CIKM Tutorial

The 29th ACM International Conference on Information and Knowledge Management (CIKM) will be a virtual conference on October 19-23, 2020.

Tutorial title: Neural Bayesian Information Processing

Description: This half-day tutorial addresses the fundamentals and advances in deep Bayesian learning for a variety of information systems ranging from speech recognition to document summarization, text classification, information extraction, image caption generation, sentence/image generation, dialogue management, sentiment classification, recommendation system, question answering and machine translation, to name a few. Traditionally, “deep learning” is taken to be a learning process from source inputs to target outputs where the inference or optimization is based on the real-valued deterministic model. The “semantic structure” in words, sentences, entities, images, videos, actions and documents may not be well expressed or correctly optimized in mathematical logic or computer programs. The  “distribution function” in discrete or continuous latent variable model for natural sentences or images may not be properly decomposed or estimated. A systematic and elaborate transfer learning is required to meet source and target domains. This tutorial addresses the fundamentals of statistical models and neural networks, and focus on a series of advanced Bayesian models and deep models including variational auto-encoder (VAE), stochastic temporal convolutional network, stochastic recurrent neural network, sequence-to-sequence model, attention mechanism, memory-augmented neural network, skip neural network, temporal difference VAE, predictive state neural network, and generative or normalizing flow. Enhancing the prior/posterior representation is addressed. We present how these models are connected and why they work for information and knowledge management on symbolic and complex patterns in temporal and spatial data. The variational inference and sampling method are formulated to tackle the optimization for complicated models. The word, sentence and image embeddings are merged with structural or semantic constraint. A series of case studies are presented to tackle different issues in neural Bayesian information processing. At last, we will point out a number of directions and outlooks for future studies. This tutorial serves the objectives to introduce novices to major topics within deep Bayesian learning, motivate and explain a topic of emerging importance for data mining and information retrieval, and present a novel synthesis combining distinct lines of machine learning work.
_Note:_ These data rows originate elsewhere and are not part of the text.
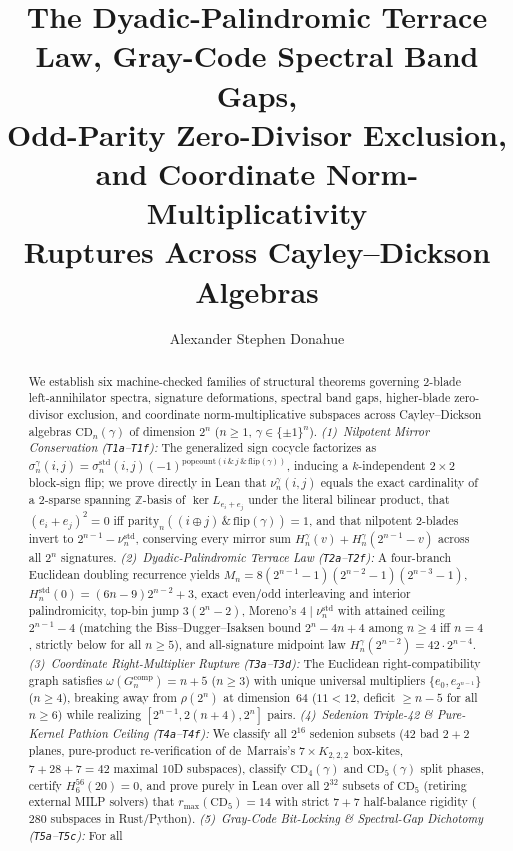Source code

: \documentclass[11pt,reqno]{amsart}
\title[Terrace Law, Gray-Code Band Gaps, Odd-Parity Exclusion \& Ruptures]{%
  The Dyadic-Palindromic Terrace Law, Gray-Code Spectral Band Gaps,\\
  Odd-Parity Zero-Divisor Exclusion, and Coordinate Norm-Multiplicativity\\
  Ruptures Across Cayley--Dickson Algebras%
}
\author{Alexander Stephen Donahue}
\theoremstyle{plain}
\theoremstyle{definition}
\theoremstyle{remark}
\newcommand{\CD}{\mathrm{CD}}
\newcommand{\Z}{\mathbb{Z}}
\newcommand{\std}{\mathrm{std}}
\newcommand{\comp}{\mathrm{comp}}
\newcommand{\pop}{\mathrm{popcount}}
\newcommand{\parbit}{\mathrm{parity}}
\newcommand{\flip}{\mathrm{flip}}
\begin{document}
\begin{abstract}
We establish six machine-checked families of structural theorems governing $2$-blade
left-annihilator spectra, signature deformations, spectral band gaps, higher-blade zero-divisor
exclusion, and coordinate norm-multiplicative subspaces across Cayley--Dickson algebras
$\CD_n(\gamma)$ of dimension $2^n$ ($n \ge 1$, $\gamma \in \{\pm 1\}^n$).
\emph{(1)~Nilpotent Mirror Conservation (\texttt{T1a}--\texttt{T1f}):} The generalized sign
cocycle factorizes as $\sigma_n^\gamma(i,j) = \sigma_n^{\std}(i,j)(-1)^{\pop(i\,\&\,j\,\&\,\flip(\gamma))}$,
inducing a $k$-independent $2\times 2$ block-sign flip; we prove directly in Lean that
$\nu_n^\gamma(i,j)$ equals the exact cardinality of a $2$-sparse spanning $\Z$-basis of
$\ker L_{e_i+e_j}$ under the literal bilinear product, that $(e_i+e_j)^2=0$ iff
$\parbit_n((i\oplus j)\,\&\,\flip(\gamma))=1$, and that nilpotent $2$-blades invert to
$2^{n-1}-\nu_n^{\std}$, conserving every mirror sum $H_n^\gamma(v)+H_n^\gamma(2^{n-1}-v)$ across
all $2^n$ signatures.
\emph{(2)~Dyadic-Palindromic Terrace Law (\texttt{T2a}--\texttt{T2f}):} A four-branch Euclidean
doubling recurrence yields $M_n = 8(2^{n-1}-1)(2^{n-2}-1)(2^{n-3}-1)$,
$H_n^{\std}(0) = (6n-9)2^{n-2}+3$, exact even/odd interleaving and interior palindromicity,
top-bin jump $3(2^n-2)$, Moreno's $4 \mid \nu_n^{\std}$ with attained ceiling $2^{n-1}-4$
(matching the Biss--Dugger--Isaksen bound $2^n-4n+4$ among $n\ge 4$ iff $n=4$, strictly below
for all $n\ge 5$), and all-signature midpoint law $H_n^\gamma(2^{n-2}) = 42\cdot 2^{n-4}$.
\emph{(3)~Coordinate Right-Multiplier Rupture (\texttt{T3a}--\texttt{T3d}):} The Euclidean
right-compatibility graph satisfies $\omega(G_n^{\comp}) = n+5$ ($n\ge 3$) with unique universal
multipliers $\{e_0, e_{2^{n-1}}\}$ ($n\ge 4$), breaking away from $\rho(2^n)$ at dimension~$64$
($11 < 12$, deficit $\ge n-5$ for all $n\ge 6$) while realizing $[2^{n-1}, 2(n+4), 2^n]$ pairs.
\emph{(4)~Sedenion Triple-42 \& Pure-Kernel Pathion Ceiling (\texttt{T4a}--\texttt{T4f}):} We
classify all $2^{16}$ sedenion subsets ($42$ bad $2+2$ planes, pure-product re-verification of
de~Marrais's $7\times K_{2,2,2}$ box-kites, $7+28+7=42$ maximal $10$D subspaces), classify
$\CD_4(\gamma)$ and $\CD_5(\gamma)$ split phases, certify $H_6^{56}(20)=0$, and prove purely in
Lean over all $2^{32}$ subsets of $\CD_5$ (retiring external MILP solvers) that
$r_{\max}(\CD_5) = 14$ with strict $7+7$ half-balance rigidity ($280$ subspaces in Rust/Python).
\emph{(5)~Gray-Code Bit-Locking \& Spectral-Gap Dichotomy (\texttt{T5a}--\texttt{T5c}):} For all

\end{abstract}
\end{document}
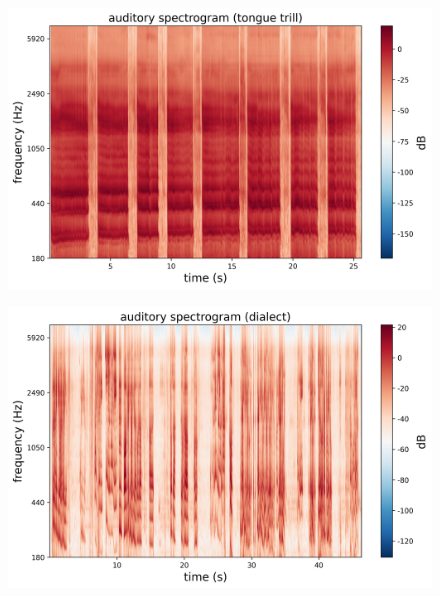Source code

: \documentclass[jou,12pt,floatsintext]{apa7} %
\begin{document}
\begin{figure}[!htb]
    \centering
    \begin{minipage}{0.49\textwidth}
        \centering
        \subcaption{}
        \vspace{-0.5em}
        \includegraphics[width=\textwidth]{figure/tanshe.png}
        \label{spectrogram:tanshe}
    \end{minipage}
    \begin{minipage}{0.49\textwidth}
        \centering
        \subcaption{}
        \vspace{-0.5em}
        \includegraphics[width=\textwidth]{figure/dialect.png}
        \label{spectrogram:dialect}
    \end{minipage}
    
    \vspace{-2em} %
    

\end{figure}
\end{document}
Organization: This tutorial is composed of five parts. First of all, we share the current status of researches on statistical modeling, deep neural network, information processing and data mining, and explain the key issues in deep Bayesian learning for discrete-valued observation data and latent semantics. Modern neural information models are introduced to address how data analysis is performed from language processing to memory networking, semantic understanding and knowledge learning. Secondly, we address a number of modern learning theories ranging from latent variable model to variational inference, sampling method, deep unfolding, transfer learning and adversarial learning. In the third part, a series of deep models including memory network, sequence-to-sequence learning, convolutional network, recurrent network, attention network, transformer and BERT are introduced. Next, the fourth part focuses on a variety of advanced studies which illustrate how deep Bayesian learning is developed to infer the sophisticated recurrent models for sequential information processing. In particular, the Bayesian recurrent network, VAE, neural variational learning, neural discrete representation, stochastic temporal neural network, Markov recurrent neural network and temporal-difference neural network are introduced in various information systems which open a window to various practical tasks, e.g. reading comprehension, sentence generation, dialogue system, question answering, machine translation and state prediction. Variational inference methods based on normalizing flows and variational mixture of posteriors are addressed. Posterior collapse problem in variational sequential learning is compensated. The meeting between source inputs and target outputs is pursued and optimized. In the final part, we spotlight on some future directions for deep Bayesian mining and understanding which can handle the challenges of big data, heterogeneous condition and dynamic system. In particular, deep learning, structural learning, temporal and spatial modeling, long history representation and stochastic learning are emphasized.